HOW TO COMPLETE THIS TASK ->
Only the lines below between the ones containing "Information regarding how" and "We may modify", inclusive, are to be reproduced, each exactly as it stands.

Data excerpts ->
[Start of section]
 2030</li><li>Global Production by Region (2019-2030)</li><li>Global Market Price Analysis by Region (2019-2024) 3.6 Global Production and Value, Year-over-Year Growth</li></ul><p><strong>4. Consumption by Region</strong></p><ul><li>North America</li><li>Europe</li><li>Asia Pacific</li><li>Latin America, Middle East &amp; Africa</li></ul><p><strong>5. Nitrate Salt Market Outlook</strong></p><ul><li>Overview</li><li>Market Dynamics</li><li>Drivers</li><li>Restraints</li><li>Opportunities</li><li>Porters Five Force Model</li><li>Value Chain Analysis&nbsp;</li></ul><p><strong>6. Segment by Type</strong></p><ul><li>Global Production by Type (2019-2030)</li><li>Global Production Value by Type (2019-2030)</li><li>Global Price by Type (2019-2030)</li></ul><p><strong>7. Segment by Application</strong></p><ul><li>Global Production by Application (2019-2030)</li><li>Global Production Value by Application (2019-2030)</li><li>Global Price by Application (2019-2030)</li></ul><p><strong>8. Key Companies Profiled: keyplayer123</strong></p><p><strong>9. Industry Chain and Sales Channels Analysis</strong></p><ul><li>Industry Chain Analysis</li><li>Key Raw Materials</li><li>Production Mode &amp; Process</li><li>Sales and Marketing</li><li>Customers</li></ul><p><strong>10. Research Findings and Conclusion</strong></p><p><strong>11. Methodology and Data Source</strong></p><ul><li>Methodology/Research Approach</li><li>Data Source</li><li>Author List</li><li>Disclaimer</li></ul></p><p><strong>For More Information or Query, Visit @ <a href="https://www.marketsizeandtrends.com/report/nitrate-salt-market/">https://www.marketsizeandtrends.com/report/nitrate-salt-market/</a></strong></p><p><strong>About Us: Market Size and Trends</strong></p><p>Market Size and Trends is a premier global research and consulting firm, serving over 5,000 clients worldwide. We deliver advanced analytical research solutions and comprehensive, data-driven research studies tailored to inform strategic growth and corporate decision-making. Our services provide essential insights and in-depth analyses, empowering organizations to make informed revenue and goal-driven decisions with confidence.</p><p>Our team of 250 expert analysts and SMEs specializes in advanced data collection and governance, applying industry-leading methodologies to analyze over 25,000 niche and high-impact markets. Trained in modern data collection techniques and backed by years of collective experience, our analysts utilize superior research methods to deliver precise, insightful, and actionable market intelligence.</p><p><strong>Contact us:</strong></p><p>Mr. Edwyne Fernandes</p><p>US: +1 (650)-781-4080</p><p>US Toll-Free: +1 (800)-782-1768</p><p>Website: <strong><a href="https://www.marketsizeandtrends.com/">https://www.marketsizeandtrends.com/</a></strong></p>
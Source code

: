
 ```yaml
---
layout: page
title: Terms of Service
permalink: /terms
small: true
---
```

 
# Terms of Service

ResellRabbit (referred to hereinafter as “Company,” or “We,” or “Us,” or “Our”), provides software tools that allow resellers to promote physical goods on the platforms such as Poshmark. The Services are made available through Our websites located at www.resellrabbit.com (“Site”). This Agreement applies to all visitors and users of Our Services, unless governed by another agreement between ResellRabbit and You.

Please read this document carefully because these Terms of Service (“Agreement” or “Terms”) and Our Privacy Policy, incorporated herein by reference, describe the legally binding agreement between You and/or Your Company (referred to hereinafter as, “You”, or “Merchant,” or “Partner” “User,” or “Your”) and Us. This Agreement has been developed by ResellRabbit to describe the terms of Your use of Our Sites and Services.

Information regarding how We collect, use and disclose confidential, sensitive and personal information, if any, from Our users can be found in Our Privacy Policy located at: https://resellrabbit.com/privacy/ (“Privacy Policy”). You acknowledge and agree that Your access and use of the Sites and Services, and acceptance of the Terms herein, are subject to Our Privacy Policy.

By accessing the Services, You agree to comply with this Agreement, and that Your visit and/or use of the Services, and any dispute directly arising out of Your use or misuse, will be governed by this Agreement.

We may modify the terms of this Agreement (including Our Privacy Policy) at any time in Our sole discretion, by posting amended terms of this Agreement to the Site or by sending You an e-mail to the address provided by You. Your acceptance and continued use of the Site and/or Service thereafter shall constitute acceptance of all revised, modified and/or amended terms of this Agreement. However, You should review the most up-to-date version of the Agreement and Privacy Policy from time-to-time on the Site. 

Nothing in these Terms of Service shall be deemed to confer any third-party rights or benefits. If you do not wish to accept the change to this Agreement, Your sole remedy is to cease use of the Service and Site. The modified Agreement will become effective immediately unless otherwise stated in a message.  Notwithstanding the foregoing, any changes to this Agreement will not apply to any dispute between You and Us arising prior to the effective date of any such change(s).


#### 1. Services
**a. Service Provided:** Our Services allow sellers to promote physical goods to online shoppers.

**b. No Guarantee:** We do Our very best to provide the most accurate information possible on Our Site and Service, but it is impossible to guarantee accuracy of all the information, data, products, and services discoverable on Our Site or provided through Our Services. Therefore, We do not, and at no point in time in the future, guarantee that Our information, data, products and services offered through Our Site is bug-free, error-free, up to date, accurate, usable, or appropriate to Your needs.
[End of section]
RESULT FOR THIS EXERCISE ->
Information regarding how We collect, use and disclose confidential, sensitive and personal information, if any, from Our users can be found in Our Privacy Policy located at: https://resellrabbit.com/privacy/ (“Privacy Policy”). You acknowledge and agree that Your access and use of the Sites and Services, and acceptance of the Terms herein, are subject to Our Privacy Policy.

By accessing the Services, You agree to comply with this Agreement, and that Your visit and/or use of the Services, and any dispute directly arising out of Your use or misuse, will be governed by this Agreement.

We may modify the terms of this Agreement (including Our Privacy Policy) at any time in Our sole discretion, by posting amended terms of this Agreement to the Site or by sending You an e-mail to the address provided by You. Your acceptance and continued use of the Site and/or Service thereafter shall constitute acceptance of all revised, modified and/or amended terms of this Agreement. However, You should review the most up-to-date version of the Agreement and Privacy Policy from time-to-time on the Site. 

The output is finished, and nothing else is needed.